Digging these animals up here, you know, basically the end of wintertime, we're gonna take the whole layer, rock and the bones, and try to extract it.

Gotta find the sweet spot.

MAN: Yep.

There it is.

(jackhammer grinding) NARRATOR: They have just six days left to collect specimens before they need to return.

The next steps are to break up the frozen mud and rock below the bone layer with jackhammers to create a working platform.

Then carve out several blocks with chainsaws.

Each chunk will be about three feet across and weigh up to 200 pounds.

It's five days into a ten-day expedition.

They still haven't extracted a single block.

And then they suffer another setback.

The chainsaws break down.

It's up to head of operations Kevin May to fix the equipment.

MAY: It is.

We have been presented with some significant challenges here with the temperatures.

(man coughing) NARRATOR: If he can't get the chainsaws back up and running, the expedition could be over.

Where's the other... Pal, you're too soon.

DRUCKENMILLER: How long do you need?

MAY: I was really hoping to get over here and work on the chainsaws by myself, so... You get too many PhDs in a small area and nothing gets done.

NARRATOR: Kevin soon discovers a possible solution.

Yep, that's what shut us down last night.

Look at that.

Can you thaw that, please?

NARRATOR: The friction from the chainsaws melts the permafrost, which seeps into the mechanics and immediately refreezes.

MAY: Turns out that because of these temperatures, we're gonna have to repeatedly warm our chainsaws and get the chains thawed out a bit.

NARRATOR: After a thorough cleaning, the team tries again.

(tool whirring) Four more days in the biting cold digging, sawing, sleeping, and more sawing before the first block is finally freed.

DRUCKENMILLER: It's coming, it's coming.

ERICKSON: Well done, Pat.

We have success!

Yeah, that's a really nice, big chunk.

There's a big one right there.

DRUCKENMILLER: Big, very dark, there's one right here.

There's one there, there's one there.

It's full of bones.

DRUCKENMILLER (sighing): After all that time... (laughs): We've got it.

ERICKSON: We're hitting the jackpot right now.

This is gonna pay off.

(laughs) Let's bring it in for a landing.

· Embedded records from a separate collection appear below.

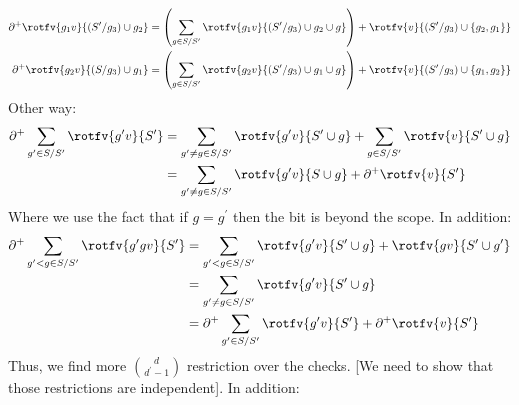 {\begin{equation*}
\begin{split}
    \end{split}
  \end{equation*}
  \begin{equation*}
    \begin{split}
      \partial^{+} \rotfv{g_{1}v}{(S^{\prime}/ g_{3}) \cup g_{2} } &= \left(\sum_{g\in S/S^{\prime}} \rotfv{g_{1}v}{(S^{\prime}/ g_{3}) \cup g_{2}   \cup g } \right) +  \rotfv{v}{(S^{\prime}/ g_{3}) \cup \{ g_{2}, g_{1} \} }  \\
    \partial^{+} \rotfv{g_{2}v}{(S / g_{3}) \cup g_{1}} &= \left( \sum_{g\in S/S^{\prime}} \rotfv{g_{2}v}{(S^{\prime}/ g_{3}) \cup g_{1}   \cup g } \right) + \rotfv{v}{(S^{\prime}/ g_{3}) \cup \{g_{1},g_{2}\} }  \\
    \end{split}
  \end{equation*}
  Other way: 
  \begin{equation*}
    \begin{split}
      \partial^{+} \sum_{g^{\prime} \in S/S^{\prime}}\rotfv{g^{\prime}v}{S^{\prime}} &= \sum_{g^{\prime} \neq g \in S/S^{\prime}}\rotfv{g^{\prime}v}{S^{\prime}\cup g} + \sum_{g \in S/S^{\prime}}\rotfv{v}{S^{\prime} \cup g} \\
      &= \sum_{g^{\prime} \neq g \in S/S^{\prime}}\rotfv{g^{\prime}v}{S\cup g} + \partial^{+}\rotfv{v}{S^{\prime}} 
    \end{split}
  \end{equation*}
  Where we use the fact that if $g = g^{\prime}$ then the bit is beyond the scope. In addition: 
  \begin{equation*}
    \begin{split}
      \partial^{+} \sum_{g^{\prime} < g \in S/S^{\prime}}\rotfv{g^{\prime}gv}{S^{\prime}} &=\sum_{g^{\prime} < g \in S/S^{\prime}}\rotfv{g^{\prime}v}{S^{\prime} \cup g} + \rotfv{gv}{S^{\prime} \cup g^{\prime}} \\
      &= \sum_{g^{\prime} \neq g \in S/S^{\prime}}\rotfv{g^{\prime}v}{S^{\prime} \cup g} \\
      &=  \partial^{+} \sum_{g^{\prime} \in S/S^{\prime}}\rotfv{g^{\prime}v}{S^{\prime}} + \partial^{+}\rotfv{v}{S^{\prime}} 
    \end{split}
  \end{equation*}
  Thus, we find more ${ d \choose d^{\prime} - 1 }$ restriction over the checks. [We need to show that those restrictions are independent]. In addition:
  \begin{equation*}
    \begin{split}

\end{split}
\end{equation*}}
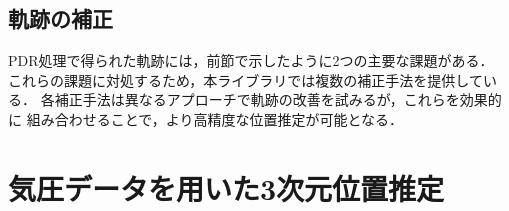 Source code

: 


\subsection{軌跡の補正}

PDR処理で得られた軌跡には，前節で示したように2つの主要な課題がある．
これらの課題に対処するため，本ライブラリでは複数の補正手法を提供している．
各補正手法は異なるアプローチで軌跡の改善を試みるが，これらを効果的に
組み合わせることで，より高精度な位置推定が可能となる．








\section{気圧データを用いた3次元位置推定}



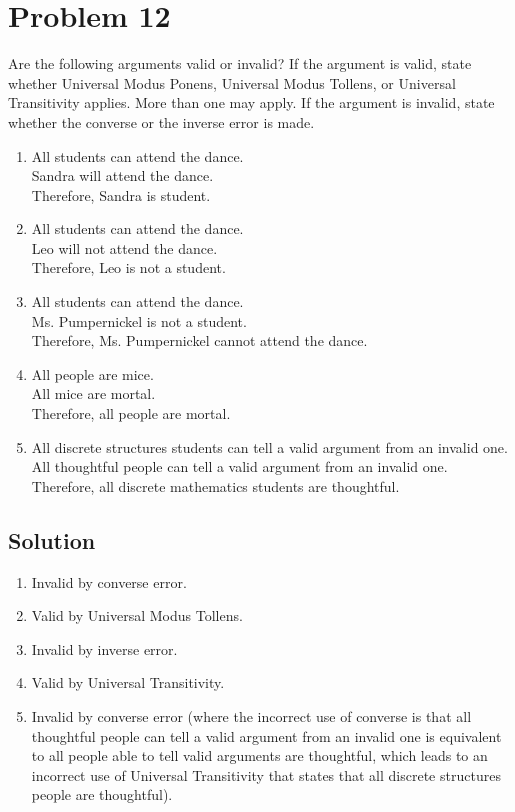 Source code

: \documentclass[table]{article}
\begin{document}
\section{Problem 12}
Are the following arguments valid or invalid? If the argument is valid, state whether Universal Modus Ponens, Universal Modus Tollens, or Universal Transitivity applies. More than one may apply. If the argument is invalid, state whether the converse or the inverse error
is made.
\begin{enumerate}[nosep, label=\alph*)]
\item All students can attend the dance.\\Sandra will attend the dance.\\Therefore, Sandra is student.
\item All students can attend the dance.\\Leo will not attend the dance.\\Therefore, Leo is not a student.
\item All students can attend the dance.\\Ms. Pumpernickel is not a student.\\Therefore, Ms. Pumpernickel cannot attend the dance.
\item All people are mice.\\All mice are mortal.\\Therefore, all people are mortal.
\item All discrete structures students can tell a valid argument from an invalid one.\\All thoughtful people can tell a valid argument from an invalid one.\\Therefore, all discrete mathematics students are thoughtful.
\end{enumerate}
\subsection{Solution}
\begin{enumerate}[nosep, label=\alph*)]
\item Invalid by converse error.
\item Valid by Universal Modus Tollens.
\item Invalid by inverse error.
\item Valid by Universal Transitivity.
\item Invalid by converse error (where the incorrect use of converse is that all thoughtful people can tell a valid argument from an invalid one is equivalent to all people able to tell valid arguments are thoughtful, which leads to an incorrect use of Universal Transitivity that states that all discrete structures people are thoughtful).
\end{enumerate}
\end{document}
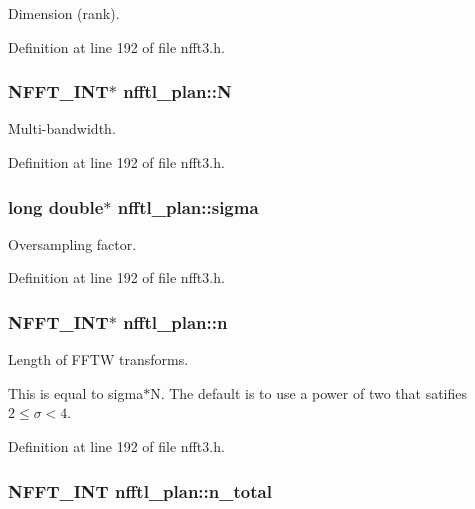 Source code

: Dimension (rank). 



Definition at line 192 of file nfft3.\-h.

\hypertarget{structnfftl__plan_a4444859ed07357dd2694328980d49e82}{
\subsubsection[{N}]{\setlength{\rightskip}{0pt plus 5cm}N\-F\-F\-T\-\_\-\-I\-N\-T$\ast$ nfftl\-\_\-plan\-::\-N}}\label{structnfftl__plan_a4444859ed07357dd2694328980d49e82}


Multi-\/bandwidth. 



Definition at line 192 of file nfft3.\-h.

\hypertarget{structnfftl__plan_a149fdaed10fafdb3bf414110ad233b7c}{
\subsubsection[{sigma}]{\setlength{\rightskip}{0pt plus 5cm}long double$\ast$ nfftl\-\_\-plan\-::sigma}}\label{structnfftl__plan_a149fdaed10fafdb3bf414110ad233b7c}


Oversampling factor. 



Definition at line 192 of file nfft3.\-h.

\hypertarget{structnfftl__plan_af0a743414fedce17f278084b97110dfb}{
\subsubsection[{n}]{\setlength{\rightskip}{0pt plus 5cm}N\-F\-F\-T\-\_\-\-I\-N\-T$\ast$ nfftl\-\_\-plan\-::n}}\label{structnfftl__plan_af0a743414fedce17f278084b97110dfb}


Length of F\-F\-T\-W transforms. 

This is equal to sigma$\ast$\-N. The default is to use a power of two that satifies $2\le\sigma<4$. 

Definition at line 192 of file nfft3.\-h.

\hypertarget{structnfftl__plan_afbc61ba78ca220fc8d6c72624772f991}{
\subsubsection[{n\-\_\-total}]{\setlength{\rightskip}{0pt plus 5cm}N\-F\-F\-T\-\_\-\-I\-N\-T nfftl\-\_\-plan\-::n\-\_\-total}}\label{structnfftl__plan_afbc61ba78ca220fc8d6c72624772f991}


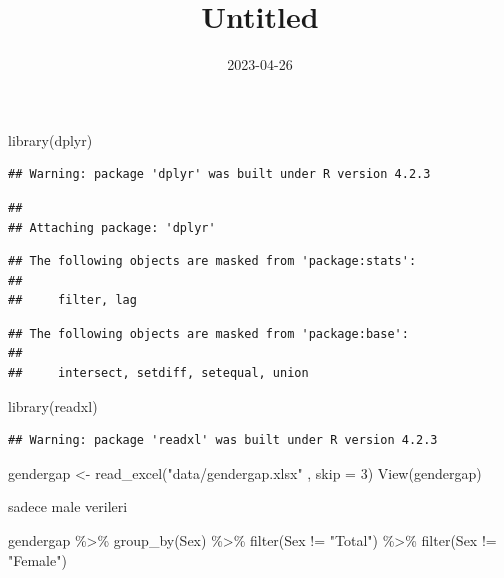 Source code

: \documentclass[
]{article}
\title{Untitled}
\author{}
\date{\vspace{-2.5em}2023-04-26}
\newenvironment{Shaded}{\begin{snugshade}}{\end{snugshade}}
\newcommand{\AttributeTok}[1]{\textcolor[rgb]{0.77,0.63,0.00}{#1}}
\newcommand{\DecValTok}[1]{\textcolor[rgb]{0.00,0.00,0.81}{#1}}
\newcommand{\FunctionTok}[1]{\textcolor[rgb]{0.00,0.00,0.00}{#1}}
\newcommand{\NormalTok}[1]{#1}
\newcommand{\OtherTok}[1]{\textcolor[rgb]{0.56,0.35,0.01}{#1}}
\newcommand{\SpecialCharTok}[1]{\textcolor[rgb]{0.00,0.00,0.00}{#1}}
\newcommand{\StringTok}[1]{\textcolor[rgb]{0.31,0.60,0.02}{#1}}
\begin{document}
\maketitle

\begin{Shaded}
\begin{Highlighting}[]
\FunctionTok{library}\NormalTok{(dplyr)}
\end{Highlighting}
\end{Shaded}

\begin{verbatim}
## Warning: package 'dplyr' was built under R version 4.2.3
\end{verbatim}

\begin{verbatim}
## 
## Attaching package: 'dplyr'
\end{verbatim}

\begin{verbatim}
## The following objects are masked from 'package:stats':
## 
##     filter, lag
\end{verbatim}

\begin{verbatim}
## The following objects are masked from 'package:base':
## 
##     intersect, setdiff, setequal, union
\end{verbatim}

\begin{Shaded}
\begin{Highlighting}[]
\FunctionTok{library}\NormalTok{(readxl)}
\end{Highlighting}
\end{Shaded}

\begin{verbatim}
## Warning: package 'readxl' was built under R version 4.2.3
\end{verbatim}

\begin{Shaded}
\begin{Highlighting}[]
\NormalTok{gendergap }\OtherTok{\textless{}{-}} \FunctionTok{read\_excel}\NormalTok{(}\StringTok{"data/gendergap.xlsx"}\NormalTok{ , }\AttributeTok{skip =} \DecValTok{3}\NormalTok{)}
\FunctionTok{View}\NormalTok{(gendergap)}
\end{Highlighting}
\end{Shaded}

sadece male verileri

\begin{Shaded}
\begin{Highlighting}[]
\NormalTok{gendergap }\SpecialCharTok{\%\textgreater{}\%}
\FunctionTok{group\_by}\NormalTok{(Sex) }\SpecialCharTok{\%\textgreater{}\%}
  \FunctionTok{filter}\NormalTok{(Sex }\SpecialCharTok{!=} \StringTok{"Total"}\NormalTok{) }\SpecialCharTok{\%\textgreater{}\%}
\FunctionTok{filter}\NormalTok{(Sex }\SpecialCharTok{!=} \StringTok{"Female"}\NormalTok{)}
\end{Highlighting}
\end{Shaded}
\end{document}
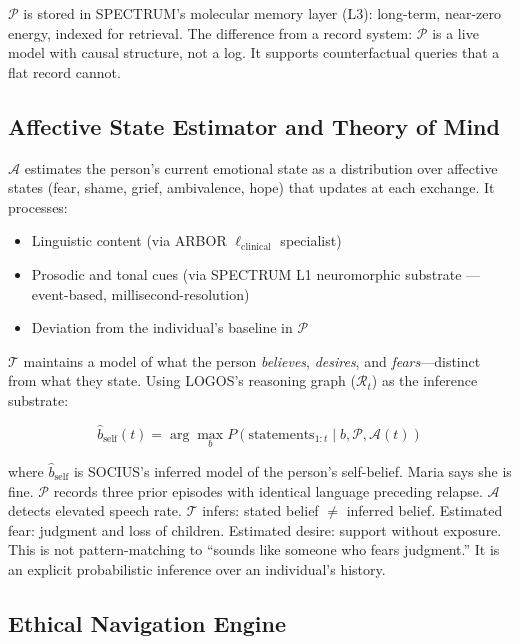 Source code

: \documentclass[12pt]{article}
\begin{document}
$\mathcal{P}$ is stored in SPECTRUM's molecular memory layer (L3): long-term, near-zero energy, indexed for retrieval. The difference from a record system: $\mathcal{P}$ is a live model with causal structure, not a log. It supports counterfactual queries that a flat record cannot.

\subsection{Affective State Estimator and Theory of Mind}

$\mathcal{A}$ estimates the person's current emotional state as a distribution over affective states (fear, shame, grief, ambivalence, hope) that updates at each exchange. It processes:
\begin{itemize}
    \item Linguistic content (via ARBOR $\ell_{\text{clinical}}$ specialist)
    \item Prosodic and tonal cues (via SPECTRUM L1 neuromorphic substrate --- event-based, millisecond-resolution)
    \item Deviation from the individual's baseline in $\mathcal{P}$
\end{itemize}

$\mathcal{T}$ maintains a model of what the person \textit{believes}, \textit{desires}, and \textit{fears}---distinct from what they state. Using LOGOS's reasoning graph ($\mathcal{R}_t$) as the inference substrate:

\begin{equation}
\hat{b}_{\text{self}}(t) = \arg\max_{b} P(\text{statements}_{1:t} \mid b, \mathcal{P}, \mathcal{A}(t))
\end{equation}

where $\hat{b}_{\text{self}}$ is SOCIUS's inferred model of the person's self-belief. Maria says she is fine. $\mathcal{P}$ records three prior episodes with identical language preceding relapse. $\mathcal{A}$ detects elevated speech rate. $\mathcal{T}$ infers: stated belief $\neq$ inferred belief. Estimated fear: judgment and loss of children. Estimated desire: support without exposure. This is not pattern-matching to ``sounds like someone who fears judgment.'' It is an explicit probabilistic inference over an individual's history.

\subsection{Ethical Navigation Engine}
\end{document}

NARRATOR: In total, the paleontologists manage to extract eight frozen blocks, 1,000 pounds to haul home.

DRUCKENMILLER: And now it's just a matter of bringing home a bunch of rock, and we'll get that stuff back in the lab, and we can prepare it out and we'll see what we find.

♪ ♪ NARRATOR: They hope the samples will contain fossils that can fill out their understanding of the animals that lived here and help answer the question at the heart of the Alaskan dinosaur mystery: how did they survive the dark polar winter?

BRUSATTE: That's a tough place to make a living.

How were dinosaurs able to do that?

Did they have to leave, maybe migrate south?

Or were they able to park themselves in the poles year-round?

BLACK: If we have evidence that they were staying year-round, it really has a powerful impact on what we expect of dinosaur physiology.

♪ ♪ NARRATOR: Early July.

At the University of Alaska Museum of the North in Fairbanks, the blocks from the Prince Creek Formation are in the prep lab.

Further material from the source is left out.